Das Interview vermittelt sehr deutlich, worauf es Carsten Schumacher ankommt: Profitabilität. Er muss Gewinne heranschaffen, sonst werden die Geldgeber sauer sein. Er will dies mit klassischen Mitteln erreichen, durch Kostenreduzierung, Abtrennen unwirtschaftlicher Aktivitäten (F1), Gewinnsteigerung bei bestehenden Aktivitäten (typische Rennveranstaltungen, Touristenfahrten) und Erschließung neuer Geschäftsfelder (Messen u.ä.).

All das gehört zu einem profitorientierten privaten Betreiber. Das war immer schon vorhersehbar und wurde auch hinlänglich immer wieder beschrieben. Lindner & Richter haben das versucht, Robertino Wild hat zumindest davon geträumt, nun ist Schumacher an der Reihe. Er handelt im Rahmen der Möglichkeiten und kann alles damit rechtfertigen, dass er als Unternehmer ja keinen Verlust machen darf.
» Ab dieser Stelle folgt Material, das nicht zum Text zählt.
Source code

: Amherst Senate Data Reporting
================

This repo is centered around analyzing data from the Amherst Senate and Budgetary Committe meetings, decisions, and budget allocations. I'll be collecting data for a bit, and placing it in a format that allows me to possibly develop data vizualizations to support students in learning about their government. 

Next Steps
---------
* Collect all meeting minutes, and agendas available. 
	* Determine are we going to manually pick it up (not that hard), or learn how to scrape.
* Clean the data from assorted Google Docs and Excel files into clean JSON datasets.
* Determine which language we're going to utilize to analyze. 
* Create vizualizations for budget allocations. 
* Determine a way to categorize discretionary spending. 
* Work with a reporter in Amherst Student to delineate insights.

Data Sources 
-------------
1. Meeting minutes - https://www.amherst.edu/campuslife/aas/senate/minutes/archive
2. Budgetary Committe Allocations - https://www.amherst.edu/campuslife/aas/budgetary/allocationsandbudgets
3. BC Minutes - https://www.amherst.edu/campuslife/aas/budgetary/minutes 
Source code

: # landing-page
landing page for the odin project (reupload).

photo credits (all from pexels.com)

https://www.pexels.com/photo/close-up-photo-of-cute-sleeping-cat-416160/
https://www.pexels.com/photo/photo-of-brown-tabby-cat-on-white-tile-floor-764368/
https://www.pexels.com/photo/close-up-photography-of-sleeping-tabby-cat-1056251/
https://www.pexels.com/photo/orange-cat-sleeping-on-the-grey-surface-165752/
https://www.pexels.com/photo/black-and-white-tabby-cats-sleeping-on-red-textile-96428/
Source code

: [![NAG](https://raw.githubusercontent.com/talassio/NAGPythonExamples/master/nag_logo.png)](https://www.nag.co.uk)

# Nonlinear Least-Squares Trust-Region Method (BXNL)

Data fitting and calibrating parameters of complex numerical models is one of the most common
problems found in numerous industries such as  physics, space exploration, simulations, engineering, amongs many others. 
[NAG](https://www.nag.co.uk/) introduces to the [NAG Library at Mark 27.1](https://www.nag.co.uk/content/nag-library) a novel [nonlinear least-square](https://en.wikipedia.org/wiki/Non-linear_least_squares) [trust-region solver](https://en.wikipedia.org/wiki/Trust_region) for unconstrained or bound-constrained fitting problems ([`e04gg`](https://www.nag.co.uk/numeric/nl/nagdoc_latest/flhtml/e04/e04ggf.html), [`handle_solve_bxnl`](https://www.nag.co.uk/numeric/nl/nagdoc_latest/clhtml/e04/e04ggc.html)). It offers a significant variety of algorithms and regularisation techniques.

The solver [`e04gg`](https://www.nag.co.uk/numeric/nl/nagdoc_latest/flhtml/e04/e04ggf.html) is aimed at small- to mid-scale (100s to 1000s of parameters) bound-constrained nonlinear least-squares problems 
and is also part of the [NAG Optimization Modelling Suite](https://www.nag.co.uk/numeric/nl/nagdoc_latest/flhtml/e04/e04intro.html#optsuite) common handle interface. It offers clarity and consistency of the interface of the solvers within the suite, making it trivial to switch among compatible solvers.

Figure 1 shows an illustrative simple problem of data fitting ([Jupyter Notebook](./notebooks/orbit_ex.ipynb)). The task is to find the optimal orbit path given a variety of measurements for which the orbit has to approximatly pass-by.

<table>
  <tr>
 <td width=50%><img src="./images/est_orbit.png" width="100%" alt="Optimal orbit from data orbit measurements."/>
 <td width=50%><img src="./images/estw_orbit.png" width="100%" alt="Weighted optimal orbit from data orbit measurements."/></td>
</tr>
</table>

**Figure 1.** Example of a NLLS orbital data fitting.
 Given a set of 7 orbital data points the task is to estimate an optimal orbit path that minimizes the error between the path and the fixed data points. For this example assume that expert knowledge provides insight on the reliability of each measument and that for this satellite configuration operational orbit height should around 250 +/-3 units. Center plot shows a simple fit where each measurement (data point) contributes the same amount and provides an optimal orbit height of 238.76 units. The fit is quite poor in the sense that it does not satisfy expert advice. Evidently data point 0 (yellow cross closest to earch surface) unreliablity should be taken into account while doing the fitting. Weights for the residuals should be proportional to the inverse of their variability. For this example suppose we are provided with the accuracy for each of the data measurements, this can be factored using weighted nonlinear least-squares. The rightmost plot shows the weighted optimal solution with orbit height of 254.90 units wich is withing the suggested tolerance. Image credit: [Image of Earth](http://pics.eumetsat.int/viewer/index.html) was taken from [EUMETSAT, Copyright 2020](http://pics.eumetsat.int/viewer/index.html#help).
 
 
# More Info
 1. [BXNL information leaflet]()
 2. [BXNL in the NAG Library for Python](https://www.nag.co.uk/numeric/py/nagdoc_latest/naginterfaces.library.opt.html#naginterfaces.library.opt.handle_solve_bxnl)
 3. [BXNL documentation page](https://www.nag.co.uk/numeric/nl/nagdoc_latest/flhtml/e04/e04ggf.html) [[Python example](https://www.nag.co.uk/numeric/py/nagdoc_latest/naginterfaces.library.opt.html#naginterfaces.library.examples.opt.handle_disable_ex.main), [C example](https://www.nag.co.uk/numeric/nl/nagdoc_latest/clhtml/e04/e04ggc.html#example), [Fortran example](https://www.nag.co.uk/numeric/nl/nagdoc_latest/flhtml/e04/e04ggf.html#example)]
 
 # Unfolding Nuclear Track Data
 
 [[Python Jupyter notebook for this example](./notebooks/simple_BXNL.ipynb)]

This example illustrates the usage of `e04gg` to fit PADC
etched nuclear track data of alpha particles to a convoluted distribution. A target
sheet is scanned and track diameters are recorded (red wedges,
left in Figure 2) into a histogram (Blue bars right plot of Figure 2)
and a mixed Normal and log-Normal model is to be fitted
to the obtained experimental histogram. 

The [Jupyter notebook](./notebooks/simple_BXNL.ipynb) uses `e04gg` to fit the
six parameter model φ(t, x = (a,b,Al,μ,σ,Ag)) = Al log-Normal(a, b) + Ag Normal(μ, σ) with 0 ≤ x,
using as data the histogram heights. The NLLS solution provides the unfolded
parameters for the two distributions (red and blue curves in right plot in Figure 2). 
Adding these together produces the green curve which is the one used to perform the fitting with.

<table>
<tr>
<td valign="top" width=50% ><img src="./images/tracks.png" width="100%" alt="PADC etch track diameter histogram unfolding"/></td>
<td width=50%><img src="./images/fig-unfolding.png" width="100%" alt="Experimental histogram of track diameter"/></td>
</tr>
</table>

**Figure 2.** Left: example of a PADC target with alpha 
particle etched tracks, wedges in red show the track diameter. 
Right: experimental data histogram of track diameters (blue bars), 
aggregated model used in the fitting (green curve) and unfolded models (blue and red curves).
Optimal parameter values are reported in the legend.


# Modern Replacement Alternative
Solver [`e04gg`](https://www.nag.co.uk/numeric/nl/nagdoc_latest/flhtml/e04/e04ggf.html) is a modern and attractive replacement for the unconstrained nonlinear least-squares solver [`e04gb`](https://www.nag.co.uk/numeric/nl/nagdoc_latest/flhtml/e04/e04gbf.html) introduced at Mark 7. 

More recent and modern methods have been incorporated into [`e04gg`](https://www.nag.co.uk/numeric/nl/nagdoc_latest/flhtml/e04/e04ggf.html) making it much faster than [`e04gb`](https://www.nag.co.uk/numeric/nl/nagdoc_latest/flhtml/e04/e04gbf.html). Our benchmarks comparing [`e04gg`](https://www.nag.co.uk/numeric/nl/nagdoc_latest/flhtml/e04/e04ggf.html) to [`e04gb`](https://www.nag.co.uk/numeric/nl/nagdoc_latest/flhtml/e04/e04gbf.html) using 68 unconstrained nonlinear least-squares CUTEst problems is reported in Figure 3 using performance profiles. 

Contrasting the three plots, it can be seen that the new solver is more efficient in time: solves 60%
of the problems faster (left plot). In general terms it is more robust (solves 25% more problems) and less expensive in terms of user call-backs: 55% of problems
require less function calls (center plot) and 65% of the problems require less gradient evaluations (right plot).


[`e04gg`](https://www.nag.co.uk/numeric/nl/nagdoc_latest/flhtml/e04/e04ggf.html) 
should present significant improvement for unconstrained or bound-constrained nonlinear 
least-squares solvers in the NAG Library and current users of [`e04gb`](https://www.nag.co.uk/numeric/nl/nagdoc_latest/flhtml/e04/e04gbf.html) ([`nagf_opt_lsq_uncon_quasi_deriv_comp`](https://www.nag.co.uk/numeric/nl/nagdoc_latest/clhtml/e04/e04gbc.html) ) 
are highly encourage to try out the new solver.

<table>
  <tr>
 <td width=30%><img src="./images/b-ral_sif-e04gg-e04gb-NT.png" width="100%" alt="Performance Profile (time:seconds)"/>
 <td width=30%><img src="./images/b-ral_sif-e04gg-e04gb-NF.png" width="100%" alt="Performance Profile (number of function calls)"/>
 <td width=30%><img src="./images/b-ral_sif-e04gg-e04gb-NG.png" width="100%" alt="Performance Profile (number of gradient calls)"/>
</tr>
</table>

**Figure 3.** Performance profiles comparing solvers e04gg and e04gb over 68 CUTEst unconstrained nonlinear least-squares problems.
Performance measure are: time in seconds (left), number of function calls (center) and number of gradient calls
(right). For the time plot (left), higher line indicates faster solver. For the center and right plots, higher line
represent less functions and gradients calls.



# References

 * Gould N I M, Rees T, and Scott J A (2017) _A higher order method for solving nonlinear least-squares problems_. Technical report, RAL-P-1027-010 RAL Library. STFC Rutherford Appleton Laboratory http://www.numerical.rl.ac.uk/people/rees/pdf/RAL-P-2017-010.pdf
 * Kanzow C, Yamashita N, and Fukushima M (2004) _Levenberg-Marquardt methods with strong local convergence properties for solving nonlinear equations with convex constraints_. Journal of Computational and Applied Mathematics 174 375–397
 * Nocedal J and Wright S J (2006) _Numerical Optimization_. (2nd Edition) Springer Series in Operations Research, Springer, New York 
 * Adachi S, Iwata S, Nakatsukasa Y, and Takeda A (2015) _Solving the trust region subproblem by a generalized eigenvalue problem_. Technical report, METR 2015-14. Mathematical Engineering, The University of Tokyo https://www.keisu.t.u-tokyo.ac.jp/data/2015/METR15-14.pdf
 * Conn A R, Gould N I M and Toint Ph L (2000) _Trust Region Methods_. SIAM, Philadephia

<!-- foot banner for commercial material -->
Passend hierzu das folgende Zitat mit Bezug auf die F1:

CS: „Ich glaube, dass es generell keinen Sinn macht, Veranstaltungen zu organisieren, bei denen man nur Geld wechselt, aber keines verdient. Das kann sich niemand auf Dauer leisten, und das kann sich auch keine andere Rennstrecke in Deutschland leisten.“


Schauen wir nun auf die Auswirkungen auf den Betrieb am Nürburgring, so wie wir ihn bisher kennen. Da lohnt sich der Blick auf die Details:

CS: „Wir haben überhaupt kein Problem, die Rennstrecken zu vermieten. Aber wenn wir die Strecke nur vermieten und nicht in den Status kommen, dass wir Mitveranstalter sind, dann werden wir auch diesen Teil des Geschäfts auf Dauer nicht profitabel gestalten können.“


Die Vermietung der Rennstrecken ist der Dreh- und Angelpunkt des Geschäfts. Hier liegt das Monopol, mit dem alles andere gesteuert werden kann. Die Veranstalter am Ring sollten sich diesen Satz sehr genau durchsehen, denn es ist die klare und unmissverständliche Kampfansage, dass sich die CNG in die Veranstaltungen einmischen und mitkassieren will, und zwar über die reine Streckenmiete hinaus. Pläne für Alternativen zur VLN wurden nach unseren Informationen bereits diskutiert.
Auch die aktuelle Situation rund um die Test- & Einstellfahrten ist ein Verlust für die Rennserien, da sich die CNG in dieses Geschäft hineingedrängt hat.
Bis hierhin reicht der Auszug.